Why is no one man enough to archive Sup Forums?

Why is no one man enough to archive Sup Forums?

some researchers at MIT did, but storing the images exposed them to basically all of the legal dangers a researcher that studies online communities could be exposed to.

i forgot how they handled it, but someone later (or maybe them, i'm not sure) just stored the text. even that might be dicey though.

>Comments are owned by the Poster.
You could sue them

Nothing of value was lost

There must be at least one non public archive of b, and it belongs to the FBI, I think.

Don't forget the sheeky forum

Downloading comments from Sup Forums for the purposes of research fall under "fair use" by *at least* two separate lines of reasoning. to say nothing of the fact that proving copyright claim to a comment on Sup Forums would be (nearly*) impossible.

Why would you want to archive Sup Forums?

Out of all the boards Sup Forums makes the least sense to archive.

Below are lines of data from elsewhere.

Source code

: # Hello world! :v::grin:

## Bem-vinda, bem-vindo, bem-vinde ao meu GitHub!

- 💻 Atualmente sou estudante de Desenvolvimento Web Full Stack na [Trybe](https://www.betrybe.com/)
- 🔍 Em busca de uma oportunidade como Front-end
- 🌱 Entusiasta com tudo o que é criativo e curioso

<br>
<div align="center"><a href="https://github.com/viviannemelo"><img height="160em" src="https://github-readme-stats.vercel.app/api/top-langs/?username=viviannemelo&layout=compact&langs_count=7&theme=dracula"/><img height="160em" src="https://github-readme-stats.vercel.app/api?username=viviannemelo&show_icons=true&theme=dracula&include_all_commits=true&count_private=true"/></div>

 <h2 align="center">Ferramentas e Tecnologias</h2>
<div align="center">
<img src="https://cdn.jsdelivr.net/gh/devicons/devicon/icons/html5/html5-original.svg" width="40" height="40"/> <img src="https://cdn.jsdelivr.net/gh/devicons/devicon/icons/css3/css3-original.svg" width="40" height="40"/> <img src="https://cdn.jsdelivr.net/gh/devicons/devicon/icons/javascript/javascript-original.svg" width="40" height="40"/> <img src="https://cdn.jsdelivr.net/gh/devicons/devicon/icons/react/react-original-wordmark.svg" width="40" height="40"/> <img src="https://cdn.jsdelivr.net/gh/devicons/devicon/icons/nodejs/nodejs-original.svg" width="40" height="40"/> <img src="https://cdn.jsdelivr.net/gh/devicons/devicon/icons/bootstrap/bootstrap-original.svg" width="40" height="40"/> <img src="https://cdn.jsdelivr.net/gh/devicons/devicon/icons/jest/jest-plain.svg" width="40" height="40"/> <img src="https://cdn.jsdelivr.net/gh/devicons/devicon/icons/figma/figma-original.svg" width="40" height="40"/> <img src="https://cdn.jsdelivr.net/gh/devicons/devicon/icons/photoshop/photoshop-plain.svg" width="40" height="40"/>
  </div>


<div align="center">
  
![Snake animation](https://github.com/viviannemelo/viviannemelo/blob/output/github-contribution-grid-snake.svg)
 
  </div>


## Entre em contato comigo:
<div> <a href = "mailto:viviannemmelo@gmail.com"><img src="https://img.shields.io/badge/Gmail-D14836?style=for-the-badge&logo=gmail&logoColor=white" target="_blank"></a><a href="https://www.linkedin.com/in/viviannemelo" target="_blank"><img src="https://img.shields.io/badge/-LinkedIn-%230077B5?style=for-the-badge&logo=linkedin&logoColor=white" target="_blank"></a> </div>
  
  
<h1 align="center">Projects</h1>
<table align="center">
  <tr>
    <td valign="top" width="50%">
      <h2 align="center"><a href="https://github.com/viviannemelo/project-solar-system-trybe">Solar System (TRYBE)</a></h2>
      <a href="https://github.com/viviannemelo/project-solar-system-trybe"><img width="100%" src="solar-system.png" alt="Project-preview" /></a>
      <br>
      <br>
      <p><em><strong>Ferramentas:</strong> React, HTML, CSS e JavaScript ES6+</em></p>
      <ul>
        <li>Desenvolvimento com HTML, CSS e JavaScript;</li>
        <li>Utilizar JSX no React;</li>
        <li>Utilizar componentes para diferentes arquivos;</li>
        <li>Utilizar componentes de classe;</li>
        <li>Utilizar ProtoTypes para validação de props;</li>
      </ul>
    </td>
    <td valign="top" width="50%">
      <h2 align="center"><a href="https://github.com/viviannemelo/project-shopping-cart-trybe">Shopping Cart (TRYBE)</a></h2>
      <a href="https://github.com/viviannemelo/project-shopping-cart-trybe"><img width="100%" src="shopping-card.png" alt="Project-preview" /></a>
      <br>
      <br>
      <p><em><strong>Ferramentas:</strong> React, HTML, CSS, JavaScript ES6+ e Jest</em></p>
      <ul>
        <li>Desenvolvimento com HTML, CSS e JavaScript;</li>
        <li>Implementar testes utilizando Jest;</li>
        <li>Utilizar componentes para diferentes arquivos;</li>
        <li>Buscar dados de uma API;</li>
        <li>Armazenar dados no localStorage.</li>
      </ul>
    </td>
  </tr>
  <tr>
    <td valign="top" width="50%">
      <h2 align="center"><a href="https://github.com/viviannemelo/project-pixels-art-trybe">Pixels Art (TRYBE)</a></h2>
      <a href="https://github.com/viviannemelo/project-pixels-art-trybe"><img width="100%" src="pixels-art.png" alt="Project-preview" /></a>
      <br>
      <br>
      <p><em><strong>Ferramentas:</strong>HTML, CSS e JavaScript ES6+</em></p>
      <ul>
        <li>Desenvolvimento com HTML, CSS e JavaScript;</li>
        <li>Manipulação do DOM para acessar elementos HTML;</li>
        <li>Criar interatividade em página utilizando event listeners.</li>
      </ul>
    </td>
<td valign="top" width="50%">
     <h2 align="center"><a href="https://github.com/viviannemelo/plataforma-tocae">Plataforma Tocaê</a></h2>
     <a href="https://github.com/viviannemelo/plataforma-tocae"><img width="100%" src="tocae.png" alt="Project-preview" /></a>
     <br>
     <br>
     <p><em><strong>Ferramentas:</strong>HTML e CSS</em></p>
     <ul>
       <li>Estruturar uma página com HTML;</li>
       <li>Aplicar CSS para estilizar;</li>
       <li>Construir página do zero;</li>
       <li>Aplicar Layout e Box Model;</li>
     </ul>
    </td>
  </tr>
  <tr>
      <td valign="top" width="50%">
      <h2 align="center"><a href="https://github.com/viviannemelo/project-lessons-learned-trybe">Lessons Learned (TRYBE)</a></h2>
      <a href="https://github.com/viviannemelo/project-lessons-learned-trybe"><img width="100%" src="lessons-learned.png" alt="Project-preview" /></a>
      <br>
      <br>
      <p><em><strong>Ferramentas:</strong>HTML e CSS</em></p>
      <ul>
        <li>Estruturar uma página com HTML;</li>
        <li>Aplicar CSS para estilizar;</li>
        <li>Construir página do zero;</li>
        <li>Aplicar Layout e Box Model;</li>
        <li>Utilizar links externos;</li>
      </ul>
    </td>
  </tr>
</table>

The most recent one that archived, fgts.jp just got shutdown by their provider because of failure to delete CP in time, of course the owner sustained other boards, but Sup Forums is the most prominent when it comes to CP posting

You'd need a team of moderators big enough and active 24/7 whose job would be to check every single post at a rate of like 20 posts every second.

There's nothing to stop anyone from archiving anything. Just don't make it publicly accessible, or privately accessible to anyone else for that matter.

Why not just autodelete everything deleted by mods and let them do the heavy work?

There has been a couple of archives doing exactly that but dropping it after just a few weeks.

> archive Sup Forums
Is this a joke? The board has been only porn dumping for over 5 years.
It is dead and buried, it will never yield anything interesting anymore, courtesy of normies. And even for them I don't get the appeal of the board, is it to feel like pseudo-outcasts or something? I would even delete it if it wasn't such a symbolic board, all the people there would probably quit Sup Forums forever never to come back, it's not even a containment board.

not the guy you asked, but since i know the researchers who were at MIT. the gist is that the mods aren't perfect and sometimes stuff just disappears for myriad reasons (the most benign of which being that the poster deleted their post, or the thread fell off the edge of page 15)

I assume it's just 12 year old boys who aren't smart enough to find /gif/.

There isn't anything *worth* archiving on Sup Forums.
If there ever is, it can be archived on a thread-by-thread basis.

and how do you determine what's worth archiving as the threads are passing by?

pretty much every sane approach to archiving threads depends on keeping track of all of them and then doing *something* to determine what to discard. waiting for cues to tell you to download a thread (being conservative rather than greedy) is the worst way to go for mining.

Mining? Pardon me but TOP KEK!

Give us an insight of what your fellow colleagues extracted from that library of Alexandria that Sup Forums is. That is if you know.

I'd agree with you for every board apart from Sup Forums.

Scraping Sup Forums in its entirety for the occasional good thread is like collecting all of the sewer waste to filter for money people accidentally flush down the toilet.
It's generally not worth it.

I liked the chanarchive approach to thread archival, particularly with regards to Sup Forums.
Users could suggest threads for archival, and they were then voted on their merits for a week or so after it 404'd.
At any point in time, the thread could be collected as a zip file for personal archives (say if the thread had value to you but not to the archive in general).
You ended up with an archive where most threads were suggested for archival, but because you could be backtraced if you suggested CP be archived, it was a lot less likely to be archived.

If someone (semi competent, the original had database issues) wanted to make a new version of chanarchive, I'd be all for it.

You could build up a dictionary of shitposting terms, and then analyse each comment for a probability of being a shitpost. If a thread reaches a certain ratio of shitposts/normposts, it gets canned.

>chanarchive
Those where the days.

You have multiple problems there.
First you need to define what shitposting really is with quantifiable data.
You would have a lot false positive/negatives with a ratio and dictionary method.
Even with pattern recognition, shitposting style evolve fast it wouldn't work.

Well, as shitposting evolves, you'd simply need to pick up common key words and phrases shitposting contains that aren't currently flagged as shitposting, and tag them as potential emerging shitposts.

As for what constitutes shitposting, on Sup Forums I don't think there really are false positives, just false negatives.

There is, it's called sheecky forums or something like that. Guy runs a clickbot that pulls posts from various boards, grabs twitter handles and lets it run. He fakes the traffic and makes money. Pretty good idea really.

> As for what constitutes shitposting, on Sup Forums I don't think there really are false positives, just false negatives.
Haha yes, thank you for the laugh.

Literally give me a week.
Working shit out with a cute loli voice actor, then it's time to activate it.